Bahçeli'den yine "İdam" çıkışı

Meclis

MHP Genel Başkanı Devlet Bahçeli, partisinin Meclis'teki grup toplantısında konuşuyor. 

Gündeme ilişkin açıklamalarda bulunan Bahçeli, son anketlerde hızla eridiği görülen Cumhur İttifakı'nın oy oranlarıyla ilgili "Siparişle çalışan kamuoyu araştırma şirketlerinin abuk sabuk anketleri neyi söylerse söylesin, 2023 Cumhur İttifakı'nın, Türkiye'nin zafer yılı olacaktır. Bizim anketimiz tuttuğumuz eller, girdiğimiz gönüllerdir." ifadelerini kullandı.

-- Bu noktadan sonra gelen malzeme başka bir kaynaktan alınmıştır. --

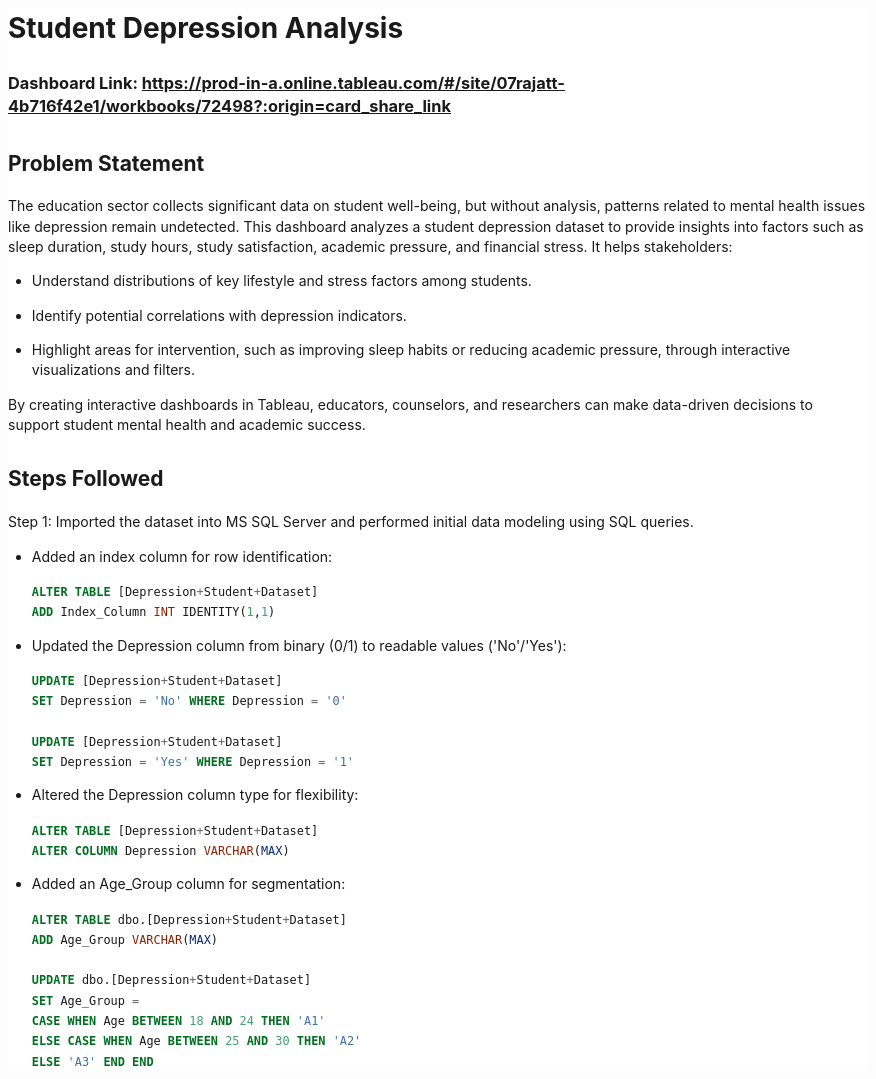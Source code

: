 # Student Depression Analysis

### Dashboard Link: https://prod-in-a.online.tableau.com/#/site/07rajatt-4b716f42e1/workbooks/72498?:origin=card_share_link


## Problem Statement
The education sector collects significant data on student well-being, but without analysis, patterns related to mental health issues like depression remain undetected. This dashboard analyzes a student depression dataset to provide insights into factors such as sleep duration, study hours, study satisfaction, academic pressure, and financial stress. 
It helps stakeholders:

- Understand distributions of key lifestyle and stress factors among students.

- Identify potential correlations with depression indicators.

- Highlight areas for intervention, such as improving sleep habits or reducing academic pressure, through interactive visualizations and filters.

By creating interactive dashboards in Tableau, educators, counselors, and researchers can make data-driven decisions to support student mental health and academic success.

## Steps Followed
Step 1: Imported the dataset into MS SQL Server and performed initial data modeling using SQL queries.

- Added an index column for row identification:
  ```sql
  ALTER TABLE [Depression+Student+Dataset]
  ADD Index_Column INT IDENTITY(1,1)
  ```

- Updated the Depression column from binary (0/1) to readable values ('No'/'Yes'):
  ```sql
  UPDATE [Depression+Student+Dataset]
  SET Depression = 'No' WHERE Depression = '0'

  UPDATE [Depression+Student+Dataset]
  SET Depression = 'Yes' WHERE Depression = '1'
  ```

- Altered the Depression column type for flexibility:
  ```sql
  ALTER TABLE [Depression+Student+Dataset]
  ALTER COLUMN Depression VARCHAR(MAX)
  ```

- Added an Age_Group column for segmentation:
  ```sql
  ALTER TABLE dbo.[Depression+Student+Dataset]
  ADD Age_Group VARCHAR(MAX)

  UPDATE dbo.[Depression+Student+Dataset]
  SET Age_Group =
  CASE WHEN Age BETWEEN 18 AND 24 THEN 'A1'
  ELSE CASE WHEN Age BETWEEN 25 AND 30 THEN 'A2'
  ELSE 'A3' END END
  ```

Bahçeli devamında, gazeteci Taha Akyol'u, Karar gazetesindeki "Erdoğan’la Bahçeli arasında sistem gerilimi" başlıklı yazısı üzerine hedef aldı. Bahçeli, "Kalemini zillet mürekkebine batırmış. Bir yalan bin yalanın kuluçkasıdır. Sayın Cumhurbaşkanımızla aramızda gerginlik değil muhabbet vardır, güven vardır" dedi.

CHP lideri Kemal Kılıçdaroğlu'nu "helalleşme" açıklaması üzerine hedef alan Bahçeli, "Hesaplaşmadan helalleşmemiz olmayacak" dedi.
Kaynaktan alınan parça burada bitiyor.